Microbusiness center serves as an incubator for entrepreneurs

By Jonathan Clark/Wick News Service
Published/Last Modified on Friday, June 1, 2007 12:31 PM MDT


DOUGLAS - Earlier this year, Edwin Bayse decided it was time to get serious about finding a good job.


Mayor Ray Borane is on hand for the dedication of a new name and renovated store front for the Border Business, Resource Center.

"I had been just kind of surviving, with very little income and dwindling savings," the Douglas-area resident said. "I decided I needed to do something."

After some friends recommended that his IT background might make Bayse well-suited for a career in Web site design, he began to think about starting his own firm. With that plan in mind, he attended a small business expo in Douglas in February where he met Ana Varela, project manager at the microbusiness incubator Border Business Resource Center.

Varela's pitch was a convincing one: Bayse could start his new business at the BBRC's downtown location and receive three months of free rent. He also would get free Internet access and access to the facility's shared fax machine, kitchen, conference room and support staff.

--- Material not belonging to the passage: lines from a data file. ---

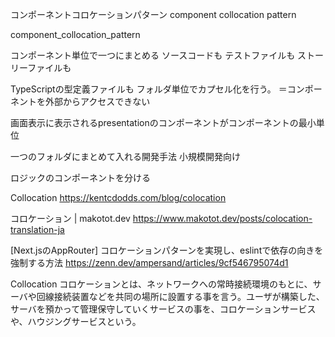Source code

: <!--
title:   コンポーネントコロケーションパターン
tags:    Next.js,React,TypeScript,storybook,tailwindcss
id:      27f961dfa6871aad0550
private: true
-->


コンポーネントコロケーションパターン
component collocation pattern

component_collocation_pattern

コンポーネント単位で一つにまとめる
ソースコードも
テストファイルも
ストーリーファイルも

TypeScriptの型定義ファイルも
フォルダ単位でカプセル化を行う。
＝コンポーネントを外部からアクセスできない


画面表示に表示されるpresentationのコンポーネントがコンポーネントの最小単位

一つのフォルダにまとめて入れる開発手法
小規模開発向け

ロジックのコンポーネントを分ける

Collocation
https://kentcdodds.com/blog/colocation

コロケーション | makotot.dev
https://www.makotot.dev/posts/colocation-translation-ja

[Next.jsのAppRouter] コロケーションパターンを実現し、eslintで依存の向きを強制する方法
https://zenn.dev/ampersand/articles/9cf546795074d1

Collocation
コロケーションとは、ネットワークへの常時接続環境のもとに、サーバや回線接続装置などを共同の場所に設置する事を言う。ユーザが構築した、サーバを預かって管理保守していくサービスの事を、コロケーションサービスや、ハウジングサービスという。

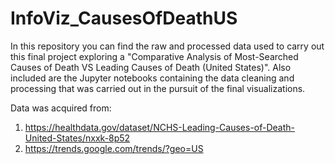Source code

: # InfoViz_CausesOfDeathUS

In this repository you can find the raw and processed data used to carry out this final project exploring a "Comparative Analysis of Most-Searched Causes of Death VS Leading Causes of Death (United States)". Also included are the Jupyter notebooks containing the data cleaning and processing that was carried out in the pursuit of the final visualizations.

Data was acquired from: 
1. https://healthdata.gov/dataset/NCHS-Leading-Causes-of-Death-United-States/nxxk-8p52
2. https://trends.google.com/trends/?geo=US
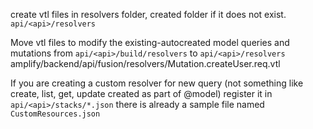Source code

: create vtl files in resolvers folder, created folder if it does not exist. `api/<api>/resolvers`

Move vtl files to modify the existing-autocreated model queries and mutations from `api/<api>/build/resolvers` to `api/<api>/resolvers`
    amplify/backend/api/fusion/resolvers/Mutation.createUser.req.vtl
    
If you are creating a custom resolver for new query (not something like create, list, get, update created as part of @model)
register it in `api/<api>/stacks/*.json` there is already a sample file named  `CustomResources.json`
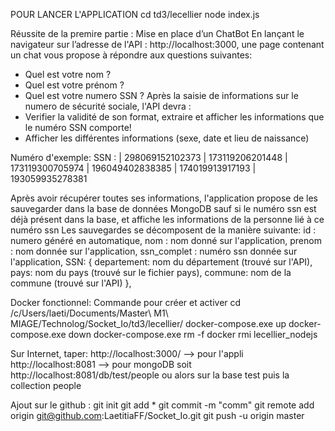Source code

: POUR LANCER L'APPLICATION 
cd td3/lecellier
node index.js

Réussite de la premire partie : Mise en place d’un ChatBot
En lançant le navigateur sur l’adresse de l'API : http://localhost:3000, une page contenant un chat vous propose à répondre aux questions suivantes:
- Quel est votre nom ?
- Quel est votre prénom ?
- Quel est votre numero SSN ?
Après la saisie de informations sur le numero de sécurité sociale, l'API devra :
- Verifier la validité de son format, extraire et afficher les informations que le 
numéro SSN comporte!
- Afficher les différentes informations (sexe, date et lieu de naissance)

Numéro d'exemple: 
SSN : | 298069152102373 | 173119206201448 | 173119300705974 | 196049402838385 | 174019913917193 | 193059935278381

Après avoir récupérer toutes ses informations, l'application propose de les sauvegarder dans la base de données MongoDB sauf si le numéro ssn est déjà présent dans la base, et 
affiche les informations de la personne lié à ce numéro ssn
Les sauvegardes se décomposent de la manière suivante:
    id : numero généré en automatique,
    nom : nom donné sur l'application,
    prenom : nom donnée sur l'application,
    ssn_complet : numéro ssn donnée sur l'application,
    SSN: {
        departement: nom du département (trouvé sur l'API),
        pays: nom du pays (trouvé sur le fichier pays),
        commune: nom de la commune (trouvé sur l'API)
    },

Docker fonctionnel:
Commande pour créer et activer
cd /c/Users/laeti/Documents/Master\ M1\ MIAGE/Technolog/Socket_Io/td3/lecellier/
docker-compose.exe up
docker-compose.exe down
docker-compose.exe rm -f 
docker rmi lecellier_nodejs 

Sur Internet, taper:
http://localhost:3000/ --> pour l'appli 
http://localhost:8081  --> pour mongoDB soit http://localhost:8081/db/test/people
ou alors sur la base test puis la collection people

Ajout sur le github :
git init
git add *
git commit -m "comm"
git remote add origin git@github.com:LaetitiaFF/Socket_Io.git
git push -u origin master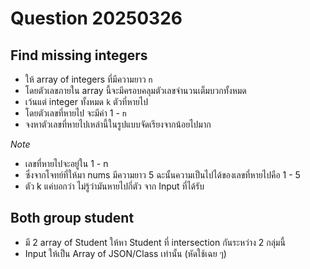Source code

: # Question 20250326

## Find missing integers

-   ให้ array of integers ที่มีความยาว `n`
-   โดยตัวเลขภายใน array นี้จะมีครอบคลุมตัวเลขจำนวนเต็มบวกทั้งหมด
-   เว้นแต่ integer ทั้งหมด `k` ตัวที่หายไป
-   โดยตัวเลขที่หายไป จะมีค่า 1 - `n`
-   จงหาตัวเลขที่หายไปเหล่านี้ในรูปแบบจัดเรียงจากน้อยไปมาก

_Note_

-   เลขที่หายไปจะอยู่ใน 1 - n
-   ซึ่งจากโจทย์ที่ให้มา nums มีความยาว 5 ฉะนั้นความเป็นไปได้ของเลขที่หายไปคือ 1 - 5
-   ตัว k แค่บอกว่า ไม่รู้ว่ามันหายไปกี่ตัว จาก Input ที่ได้รับ

## Both group student

-   มี 2 array of Student ให้หา Student ที่ intersection กันระหว่าง 2 กลุ่มนี้
-   Input ให้เป็น Array of JSON/Class เท่านั้น (หัดใช้เฉย ๆ)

The offer was too good to refuse, and so Bayse bought himself a computer, set it up at a cubicle at the BBRC, and launched his Sites That Grow Web site development business.

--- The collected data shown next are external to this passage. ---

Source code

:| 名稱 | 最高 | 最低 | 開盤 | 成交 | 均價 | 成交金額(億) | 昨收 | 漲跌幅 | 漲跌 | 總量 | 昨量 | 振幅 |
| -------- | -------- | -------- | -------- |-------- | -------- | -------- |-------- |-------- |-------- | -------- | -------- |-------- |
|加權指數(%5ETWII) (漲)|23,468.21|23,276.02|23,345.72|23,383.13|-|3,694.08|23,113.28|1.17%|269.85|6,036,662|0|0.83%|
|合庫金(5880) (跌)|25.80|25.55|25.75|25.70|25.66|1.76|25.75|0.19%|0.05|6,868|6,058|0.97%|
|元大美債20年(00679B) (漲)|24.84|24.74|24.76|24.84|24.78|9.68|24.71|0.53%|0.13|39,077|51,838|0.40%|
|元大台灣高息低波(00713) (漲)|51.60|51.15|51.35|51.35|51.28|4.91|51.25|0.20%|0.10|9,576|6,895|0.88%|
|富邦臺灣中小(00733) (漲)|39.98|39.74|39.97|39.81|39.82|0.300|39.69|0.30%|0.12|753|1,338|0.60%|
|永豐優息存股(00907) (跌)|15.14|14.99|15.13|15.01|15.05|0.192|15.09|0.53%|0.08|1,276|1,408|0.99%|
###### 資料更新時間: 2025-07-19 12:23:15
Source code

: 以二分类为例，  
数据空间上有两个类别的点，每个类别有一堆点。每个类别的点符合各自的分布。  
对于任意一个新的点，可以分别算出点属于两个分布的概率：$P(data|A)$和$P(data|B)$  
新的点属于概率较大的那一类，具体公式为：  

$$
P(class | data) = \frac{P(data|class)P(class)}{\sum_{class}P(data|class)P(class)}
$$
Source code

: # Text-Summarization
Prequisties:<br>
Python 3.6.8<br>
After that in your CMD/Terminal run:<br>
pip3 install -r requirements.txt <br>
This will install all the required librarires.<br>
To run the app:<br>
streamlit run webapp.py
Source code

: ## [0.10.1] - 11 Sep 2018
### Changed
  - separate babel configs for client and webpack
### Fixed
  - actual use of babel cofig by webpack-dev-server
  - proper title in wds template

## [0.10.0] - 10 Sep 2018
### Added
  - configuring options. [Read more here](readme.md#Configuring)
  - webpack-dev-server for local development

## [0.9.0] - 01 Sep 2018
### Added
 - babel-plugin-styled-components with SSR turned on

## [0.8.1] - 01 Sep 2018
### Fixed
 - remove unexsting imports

The BBRC, previously known as the Douglas Business Incubator Center, formally inaugurated its new name and improved facility Wednesday after a two-year renovation project at its G Avenue storefront.

It already has five tenants and has created 12 new jobs for the local economy, organizers say.

Speaking at the inauguration ceremony, Varela explained that a business incubator operates on a similar principle to an agricultural incubator.

The difference, she said, is that instead of livestock, "we're providing an essential environment where businesses can grow."

By taking care of day-to-day issues like utility payments and facility maintenance, Varela said, the BBRC hopes to allow entrepreneurs the chance to focus their energy on the most important task at hand: getting their new small business of the ground.

"Of course," she added, "our goal is for them to graduate (from the BBRC)," and so all tenants are expected to move into their own office space after one year at the center.

John Arnold, CEO and founder of Portable Practical Educational Preparation, which, along with the University of Arizona South, worked to secure federal grant money for the BBRC renovation, noted that more than half of all jobs in the United States are at businesses with five or fewer employees.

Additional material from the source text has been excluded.